Primary cutaneous T–cell lymphomas (CTCL) are a heterogeneous group of non–Hodgkin lymphomas (NHL) of skin—homing T–cells (1, 2). CTCL account for ~2% of all lymphomas and mycosis fungoides (MF) comprise the majority of cases. Most patients with MF present a prolonged, indolent clinical course with initial skin involvement and subsequent progression in certain cases to the lymph nodes and visceral organs (3, 4). Early disease stages can be controlled with skin—directed therapy, such as topical steroids, light treatment and radiation (5). Sézary syndrome (SS) is a rare (2–5%), aggressive leukemic variant of CTCL with systemic features in addition to skin involvement, characterized by low complete response (CR) rates to therapy (3, 4). Advanced MF and SS have a dismal prognosis and warrant systemic therapy; yet, long—term remission rates with conventional treatments alone are still low (5).

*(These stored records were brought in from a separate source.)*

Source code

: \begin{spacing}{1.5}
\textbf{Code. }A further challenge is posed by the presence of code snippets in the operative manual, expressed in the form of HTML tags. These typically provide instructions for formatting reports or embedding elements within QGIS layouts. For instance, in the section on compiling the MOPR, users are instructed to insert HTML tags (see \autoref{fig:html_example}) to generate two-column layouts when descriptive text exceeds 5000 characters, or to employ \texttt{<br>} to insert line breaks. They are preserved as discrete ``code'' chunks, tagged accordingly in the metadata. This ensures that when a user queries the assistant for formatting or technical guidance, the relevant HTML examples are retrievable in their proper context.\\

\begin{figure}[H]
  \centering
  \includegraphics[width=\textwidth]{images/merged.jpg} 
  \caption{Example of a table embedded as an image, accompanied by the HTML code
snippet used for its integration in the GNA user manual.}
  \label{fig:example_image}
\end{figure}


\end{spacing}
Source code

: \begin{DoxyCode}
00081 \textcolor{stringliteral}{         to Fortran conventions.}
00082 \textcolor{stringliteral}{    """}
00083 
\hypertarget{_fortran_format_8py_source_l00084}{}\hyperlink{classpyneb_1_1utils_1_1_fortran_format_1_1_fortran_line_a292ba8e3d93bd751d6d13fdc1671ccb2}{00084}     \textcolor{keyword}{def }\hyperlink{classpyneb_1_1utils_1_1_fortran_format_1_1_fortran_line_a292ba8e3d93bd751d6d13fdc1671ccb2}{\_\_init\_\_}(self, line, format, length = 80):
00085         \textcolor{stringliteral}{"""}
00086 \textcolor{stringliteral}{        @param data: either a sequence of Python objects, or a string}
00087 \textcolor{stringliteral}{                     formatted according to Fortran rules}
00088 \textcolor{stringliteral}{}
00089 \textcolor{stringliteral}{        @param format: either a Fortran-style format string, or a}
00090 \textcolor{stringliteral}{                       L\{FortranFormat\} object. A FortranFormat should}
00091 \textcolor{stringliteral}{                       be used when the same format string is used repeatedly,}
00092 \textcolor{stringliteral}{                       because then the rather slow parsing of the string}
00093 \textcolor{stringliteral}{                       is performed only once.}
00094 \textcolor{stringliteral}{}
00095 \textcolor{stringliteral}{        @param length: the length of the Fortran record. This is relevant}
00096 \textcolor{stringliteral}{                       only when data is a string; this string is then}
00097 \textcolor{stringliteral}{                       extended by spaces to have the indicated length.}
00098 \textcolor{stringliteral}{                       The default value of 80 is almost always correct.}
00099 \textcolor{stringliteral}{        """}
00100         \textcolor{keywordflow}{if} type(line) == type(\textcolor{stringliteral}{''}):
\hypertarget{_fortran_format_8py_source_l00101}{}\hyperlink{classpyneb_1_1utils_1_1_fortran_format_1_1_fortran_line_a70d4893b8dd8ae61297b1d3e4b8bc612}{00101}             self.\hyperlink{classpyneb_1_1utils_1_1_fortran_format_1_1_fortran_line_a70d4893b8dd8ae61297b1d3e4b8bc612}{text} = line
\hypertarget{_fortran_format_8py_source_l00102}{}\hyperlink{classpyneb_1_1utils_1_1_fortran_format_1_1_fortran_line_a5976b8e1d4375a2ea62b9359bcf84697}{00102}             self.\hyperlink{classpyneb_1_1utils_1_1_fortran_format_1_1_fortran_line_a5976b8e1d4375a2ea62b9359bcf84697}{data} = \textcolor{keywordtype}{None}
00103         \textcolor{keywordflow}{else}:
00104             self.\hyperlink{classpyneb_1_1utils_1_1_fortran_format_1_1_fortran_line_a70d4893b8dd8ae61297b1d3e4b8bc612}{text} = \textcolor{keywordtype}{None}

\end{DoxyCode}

Hematopoietic stem cell transplantation (HSCT) has been explored as a curative option in patients with advanced—stage CTCL and has shown promising disease control (DCR) and overall survival (OS) rates (6, 7). A patient—level meta—analysis has implied that autologous HSCT results only in limited responses with OS and progression—free survival (PFS) inferior to allogeneic HSCT; therefore, autologous HSCT in CTCL is currently barely used (8). Several sets of clinical data have indicated that allogeneic HSCT could provide a cure in patients with previously incurable disease (7). Although randomized clinical trials comparing HSCT and conventional systemic therapies are missing, OS rates after HSCT are encouraging and are estimated at 46 and 44% at 5 and 7 years, respectively (9–11). Nevertheless, about 50% of the patients will relapse during the first year post—HSCT, with a median time of disease relapse at 3.8 months (9). Although most cases describe local, manageable skin relapse, hematological relapse has been associated with a poor prognosis (9). To date, there is yet no established consensus for the management of disease relapse after HSCT. Herein, we report the results of a single center, retrospective analysis of ten CTCL patients treated with alloHSCT with a long—term follow—up and we aim to discuss possible therapeutic strategies for the management of disease relapse after alloHSCT.
Medical records of 215 patients diagnosed with CTCL in the Dermatology clinic of the University Hospital of Zurich between 2012 and 2019 with a closing date of February 2020 were reviewed. Clinical data of patients who underwent HSCT were retrospectively collected. Two patients (N = 2) who underwent an autologous HSCT were excluded. In total, ten (N = 10) patients with advanced—stage CTCL (stages IIB and higher) who underwent a first alloHSCT were identified and further analyzed. Minimum follow—up after HSCT was set to 3 months. Baseline demographic characteristics, disease and transplantation characteristics were collected through their medical records. Diagnosis was based on local clinic and histologic review. TNM classification was adopted according to the International Society for Cutaneous Lymphomas (ISCL) and the European Organization of Research and Treatment of Cancer (EORTC) (1, 12). Data analysis focused on disease outcome, including progression—free survival (PFS, defined as date of HSCT to disease progression), time to next treatment (TTNT, defined as stop date of HSCT to date of next treatment initiation) and overall survival (OS, defined as time from HSCT start until last visit or death). End points were assessed on the date of last patient contact. Follow—up time was calculated from the start date of alloHSCT to the date of last follow-up, including last visit or date of death, or February 2020, whichever occurred first. Patients alive at the end of follow—up were censored. All analyses were conducted using statistical language R version 3.5. Reported p-values were accepted as statistically significant if <0.05.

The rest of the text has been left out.